→ Exercise materials:
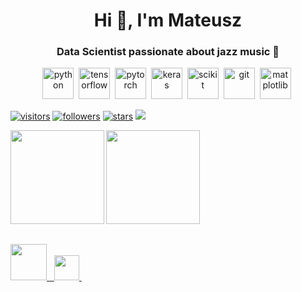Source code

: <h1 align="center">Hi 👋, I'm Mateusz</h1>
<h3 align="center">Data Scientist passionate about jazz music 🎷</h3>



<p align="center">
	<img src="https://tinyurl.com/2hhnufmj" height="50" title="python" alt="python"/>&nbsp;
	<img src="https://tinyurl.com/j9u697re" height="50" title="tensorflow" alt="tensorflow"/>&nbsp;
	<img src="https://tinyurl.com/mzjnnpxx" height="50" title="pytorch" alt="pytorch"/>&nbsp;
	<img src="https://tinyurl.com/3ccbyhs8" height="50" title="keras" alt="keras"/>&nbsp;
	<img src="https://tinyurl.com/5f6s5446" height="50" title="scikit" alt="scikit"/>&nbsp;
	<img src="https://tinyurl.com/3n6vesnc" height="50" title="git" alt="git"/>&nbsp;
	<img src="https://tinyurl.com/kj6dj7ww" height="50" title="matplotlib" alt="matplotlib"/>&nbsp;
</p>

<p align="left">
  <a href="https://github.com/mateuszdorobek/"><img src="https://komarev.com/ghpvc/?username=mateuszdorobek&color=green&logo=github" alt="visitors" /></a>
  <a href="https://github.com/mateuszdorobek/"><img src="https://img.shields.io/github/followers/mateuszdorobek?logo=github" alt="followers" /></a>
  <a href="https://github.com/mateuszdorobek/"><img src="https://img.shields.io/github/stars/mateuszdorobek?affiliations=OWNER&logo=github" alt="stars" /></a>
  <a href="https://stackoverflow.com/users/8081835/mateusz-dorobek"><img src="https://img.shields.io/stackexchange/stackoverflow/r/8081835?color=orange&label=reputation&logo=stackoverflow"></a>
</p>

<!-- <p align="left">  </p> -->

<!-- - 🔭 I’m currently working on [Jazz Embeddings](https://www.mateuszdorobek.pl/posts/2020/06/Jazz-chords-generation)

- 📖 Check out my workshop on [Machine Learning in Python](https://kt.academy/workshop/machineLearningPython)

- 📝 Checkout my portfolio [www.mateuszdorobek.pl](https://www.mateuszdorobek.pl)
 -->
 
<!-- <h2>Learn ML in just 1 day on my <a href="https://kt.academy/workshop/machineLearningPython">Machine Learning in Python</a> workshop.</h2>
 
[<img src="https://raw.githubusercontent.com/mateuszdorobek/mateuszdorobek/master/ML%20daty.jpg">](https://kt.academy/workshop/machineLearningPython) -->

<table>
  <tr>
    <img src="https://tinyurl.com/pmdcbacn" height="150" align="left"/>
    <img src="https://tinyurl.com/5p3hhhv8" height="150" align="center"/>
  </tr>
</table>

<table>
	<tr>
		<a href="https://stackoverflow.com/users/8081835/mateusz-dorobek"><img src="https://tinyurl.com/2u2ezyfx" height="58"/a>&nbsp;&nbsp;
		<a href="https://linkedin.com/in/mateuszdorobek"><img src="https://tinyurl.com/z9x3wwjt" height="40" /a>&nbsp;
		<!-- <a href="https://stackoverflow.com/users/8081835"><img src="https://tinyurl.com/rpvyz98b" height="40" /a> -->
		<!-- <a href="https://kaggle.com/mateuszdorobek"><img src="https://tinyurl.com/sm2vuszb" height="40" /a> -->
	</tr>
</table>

→ Problem details: A verbatim transcript of the entries above is required, with the pictures left out.

→ Result for this task:
Source code

: <h1 align="center">Hi 👋, I'm Mateusz</h1>
<h3 align="center">Data Scientist passionate about jazz music 🎷</h3>



<p align="center">
	<img src="https://tinyurl.com/2hhnufmj" height="50" title="python" alt="python"/>&nbsp;
	<img src="https://tinyurl.com/j9u697re" height="50" title="tensorflow" alt="tensorflow"/>&nbsp;
	<img src="https://tinyurl.com/mzjnnpxx" height="50" title="pytorch" alt="pytorch"/>&nbsp;
	<img src="https://tinyurl.com/3ccbyhs8" height="50" title="keras" alt="keras"/>&nbsp;
	<img src="https://tinyurl.com/5f6s5446" height="50" title="scikit" alt="scikit"/>&nbsp;
	<img src="https://tinyurl.com/3n6vesnc" height="50" title="git" alt="git"/>&nbsp;
	<img src="https://tinyurl.com/kj6dj7ww" height="50" title="matplotlib" alt="matplotlib"/>&nbsp;
</p>

<p align="left">
  <a href="https://github.com/mateuszdorobek/"><img src="https://komarev.com/ghpvc/?username=mateuszdorobek&color=green&logo=github" alt="visitors" /></a>
  <a href="https://github.com/mateuszdorobek/"><img src="https://img.shields.io/github/followers/mateuszdorobek?logo=github" alt="followers" /></a>
  <a href="https://github.com/mateuszdorobek/"><img src="https://img.shields.io/github/stars/mateuszdorobek?affiliations=OWNER&logo=github" alt="stars" /></a>
  <a href="https://stackoverflow.com/users/8081835/mateusz-dorobek"><img src="https://img.shields.io/stackexchange/stackoverflow/r/8081835?color=orange&label=reputation&logo=stackoverflow"></a>
</p>

<!-- <p align="left">  </p> -->

<!-- - 🔭 I’m currently working on [Jazz Embeddings](https://www.mateuszdorobek.pl/posts/2020/06/Jazz-chords-generation)

- 📖 Check out my workshop on [Machine Learning in Python](https://kt.academy/workshop/machineLearningPython)

- 📝 Checkout my portfolio [www.mateuszdorobek.pl](https://www.mateuszdorobek.pl)
 -->
 
<!-- <h2>Learn ML in just 1 day on my <a href="https://kt.academy/workshop/machineLearningPython">Machine Learning in Python</a> workshop.</h2>
 
[<img src="https://raw.githubusercontent.com/mateuszdorobek/mateuszdorobek/master/ML%20daty.jpg">](https://kt.academy/workshop/machineLearningPython) -->

<table>
  <tr>
    <img src="https://tinyurl.com/pmdcbacn" height="150" align="left"/>
    <img src="https://tinyurl.com/5p3hhhv8" height="150" align="center"/>
  </tr>
</table>

<table>
	<tr>
		<a href="https://stackoverflow.com/users/8081835/mateusz-dorobek"><img src="https://tinyurl.com/2u2ezyfx" height="58"/a>&nbsp;&nbsp;
		<a href="https://linkedin.com/in/mateuszdorobek"><img src="https://tinyurl.com/z9x3wwjt" height="40" /a>&nbsp;
		<!-- <a href="https://stackoverflow.com/users/8081835"><img src="https://tinyurl.com/rpvyz98b" height="40" /a> -->
		<!-- <a href="https://kaggle.com/mateuszdorobek"><img src="https://tinyurl.com/sm2vuszb" height="40" /a> -->
	</tr>
</table>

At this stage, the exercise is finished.